START STORED DATA

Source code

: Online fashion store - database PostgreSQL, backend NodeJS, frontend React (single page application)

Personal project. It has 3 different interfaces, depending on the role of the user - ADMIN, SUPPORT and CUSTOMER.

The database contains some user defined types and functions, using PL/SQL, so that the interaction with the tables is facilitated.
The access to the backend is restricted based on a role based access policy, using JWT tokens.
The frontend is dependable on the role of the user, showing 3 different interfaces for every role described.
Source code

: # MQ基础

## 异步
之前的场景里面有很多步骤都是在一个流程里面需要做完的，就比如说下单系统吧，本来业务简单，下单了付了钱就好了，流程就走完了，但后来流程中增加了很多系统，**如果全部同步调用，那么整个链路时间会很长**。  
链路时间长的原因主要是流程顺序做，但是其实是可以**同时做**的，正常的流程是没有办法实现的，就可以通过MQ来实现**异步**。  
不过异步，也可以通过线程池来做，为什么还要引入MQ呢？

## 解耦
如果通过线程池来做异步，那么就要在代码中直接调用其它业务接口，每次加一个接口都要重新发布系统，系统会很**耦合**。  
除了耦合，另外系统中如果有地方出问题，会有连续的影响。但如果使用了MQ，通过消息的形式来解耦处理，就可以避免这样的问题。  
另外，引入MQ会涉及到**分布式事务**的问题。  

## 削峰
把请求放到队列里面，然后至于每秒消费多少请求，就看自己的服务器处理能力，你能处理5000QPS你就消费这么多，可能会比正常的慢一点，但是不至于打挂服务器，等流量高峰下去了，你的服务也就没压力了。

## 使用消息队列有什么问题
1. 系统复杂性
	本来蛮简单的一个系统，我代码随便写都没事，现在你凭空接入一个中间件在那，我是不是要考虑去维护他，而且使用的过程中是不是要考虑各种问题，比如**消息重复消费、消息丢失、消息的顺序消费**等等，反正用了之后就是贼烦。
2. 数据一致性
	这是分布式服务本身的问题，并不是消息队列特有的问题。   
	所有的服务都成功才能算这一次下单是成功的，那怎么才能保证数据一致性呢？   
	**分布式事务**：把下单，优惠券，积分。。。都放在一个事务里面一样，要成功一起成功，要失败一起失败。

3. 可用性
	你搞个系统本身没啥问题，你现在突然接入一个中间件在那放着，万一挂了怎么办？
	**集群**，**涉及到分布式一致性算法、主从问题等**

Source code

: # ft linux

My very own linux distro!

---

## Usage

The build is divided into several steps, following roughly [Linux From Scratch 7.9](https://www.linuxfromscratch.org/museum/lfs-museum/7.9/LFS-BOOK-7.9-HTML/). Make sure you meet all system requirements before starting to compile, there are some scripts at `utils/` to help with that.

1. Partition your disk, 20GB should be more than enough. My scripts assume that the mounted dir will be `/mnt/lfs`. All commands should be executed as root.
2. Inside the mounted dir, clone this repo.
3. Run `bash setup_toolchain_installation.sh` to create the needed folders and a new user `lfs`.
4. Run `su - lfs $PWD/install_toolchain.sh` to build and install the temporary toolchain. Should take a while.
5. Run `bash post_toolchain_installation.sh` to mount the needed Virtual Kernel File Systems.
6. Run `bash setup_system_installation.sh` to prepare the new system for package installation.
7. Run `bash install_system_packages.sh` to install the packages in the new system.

END STORED DATA

§ **EXERCISE DESCRIPTION**
The answer must consist of every line from the data that contains the word "mounted".

§ **EXERCISE SOLUTION**
1. Partition your disk, 20GB should be more than enough. My scripts assume that the mounted dir will be `/mnt/lfs`. All commands should be executed as root.
2. Inside the mounted dir, clone this repo.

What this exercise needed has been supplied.